Protein-coding gene in the species Homo sapiens

Kininogen-1 (KNG1), also known as alpha-2-thiol proteinase inhibitor, Williams-Fitzgerald-Flaujeac factor or the HMWK-kallikrein factor is a protein that in humans is encoded by the KNG1 gene. Kininogen-1 is the precursor protein to high-molecular-weight kininogen (HMWK), low-molecular-weight kininogen (LMWK), and bradykinin.

== Expression ==

The KNG1 gene uses alternative splicing to generate two different proteins: high-molecular-weight kininogen (HMWK) and low-molecular-weight kininogen (LMWK). HMWK in turn is cleaved by the enzyme kallikrein to produce bradykinin.

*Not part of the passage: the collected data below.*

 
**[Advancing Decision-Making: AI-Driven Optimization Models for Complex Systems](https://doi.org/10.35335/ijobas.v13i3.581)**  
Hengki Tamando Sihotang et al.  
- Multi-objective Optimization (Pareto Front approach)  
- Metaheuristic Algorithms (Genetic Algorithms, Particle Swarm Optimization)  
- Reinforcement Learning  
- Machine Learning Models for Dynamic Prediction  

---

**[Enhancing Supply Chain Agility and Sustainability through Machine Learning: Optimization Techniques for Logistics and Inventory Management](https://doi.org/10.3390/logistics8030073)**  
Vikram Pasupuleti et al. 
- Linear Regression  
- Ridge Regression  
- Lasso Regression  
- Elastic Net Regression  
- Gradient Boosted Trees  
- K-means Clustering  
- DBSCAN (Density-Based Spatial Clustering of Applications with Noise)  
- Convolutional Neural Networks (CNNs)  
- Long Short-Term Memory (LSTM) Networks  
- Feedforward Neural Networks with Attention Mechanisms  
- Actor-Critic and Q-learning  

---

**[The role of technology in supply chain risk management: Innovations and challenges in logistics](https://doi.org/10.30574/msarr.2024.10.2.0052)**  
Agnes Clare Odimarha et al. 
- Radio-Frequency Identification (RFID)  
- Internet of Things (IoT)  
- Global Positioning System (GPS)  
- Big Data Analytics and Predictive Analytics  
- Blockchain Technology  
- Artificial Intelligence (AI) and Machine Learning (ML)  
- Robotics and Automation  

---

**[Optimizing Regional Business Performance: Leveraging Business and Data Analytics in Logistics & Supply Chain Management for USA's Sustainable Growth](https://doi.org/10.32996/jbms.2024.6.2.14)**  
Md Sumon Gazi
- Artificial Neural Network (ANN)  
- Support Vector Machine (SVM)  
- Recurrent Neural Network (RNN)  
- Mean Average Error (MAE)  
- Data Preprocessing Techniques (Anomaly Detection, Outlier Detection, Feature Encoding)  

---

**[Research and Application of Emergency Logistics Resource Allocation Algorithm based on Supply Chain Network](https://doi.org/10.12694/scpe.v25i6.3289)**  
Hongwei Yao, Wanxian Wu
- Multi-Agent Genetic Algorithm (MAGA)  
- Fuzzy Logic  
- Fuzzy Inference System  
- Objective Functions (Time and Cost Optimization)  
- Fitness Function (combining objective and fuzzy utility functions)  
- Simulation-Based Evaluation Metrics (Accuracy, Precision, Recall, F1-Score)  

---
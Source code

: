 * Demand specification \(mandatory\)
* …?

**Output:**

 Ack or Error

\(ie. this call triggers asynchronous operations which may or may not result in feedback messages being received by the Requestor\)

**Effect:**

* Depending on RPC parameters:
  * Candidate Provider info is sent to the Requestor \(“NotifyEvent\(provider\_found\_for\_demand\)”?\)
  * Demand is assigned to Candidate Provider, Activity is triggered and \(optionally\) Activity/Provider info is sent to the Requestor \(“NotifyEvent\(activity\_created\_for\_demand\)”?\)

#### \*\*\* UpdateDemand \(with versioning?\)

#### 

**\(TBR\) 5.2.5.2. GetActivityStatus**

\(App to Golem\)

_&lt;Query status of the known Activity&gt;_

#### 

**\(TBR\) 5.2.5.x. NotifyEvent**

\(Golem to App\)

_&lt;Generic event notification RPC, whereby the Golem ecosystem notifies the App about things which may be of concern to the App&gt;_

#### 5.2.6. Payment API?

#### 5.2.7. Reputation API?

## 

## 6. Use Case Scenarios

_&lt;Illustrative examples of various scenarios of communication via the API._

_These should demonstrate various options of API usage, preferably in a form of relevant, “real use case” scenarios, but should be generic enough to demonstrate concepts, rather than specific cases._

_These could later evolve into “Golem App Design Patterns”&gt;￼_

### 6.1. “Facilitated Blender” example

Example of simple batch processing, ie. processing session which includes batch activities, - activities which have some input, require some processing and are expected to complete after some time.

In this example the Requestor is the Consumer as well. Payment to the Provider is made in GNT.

- KNG1 gene → low-molecular-weight kininogen (LMWK) protein (contains 427 amino acids) or high-molecular-weight kininogen (HMWK) protein (644 amino acids)
- HMWK protein → bradykinin peptide (9 amino acids)

== Function ==

HMWK is essential for blood coagulation and assembly of the kallikrein-kinin system. Also, bradykinin, a peptide causing numerous physiological effects, is released from HMWK. In contrast to HMWK, LMWK is not involved in blood coagulation.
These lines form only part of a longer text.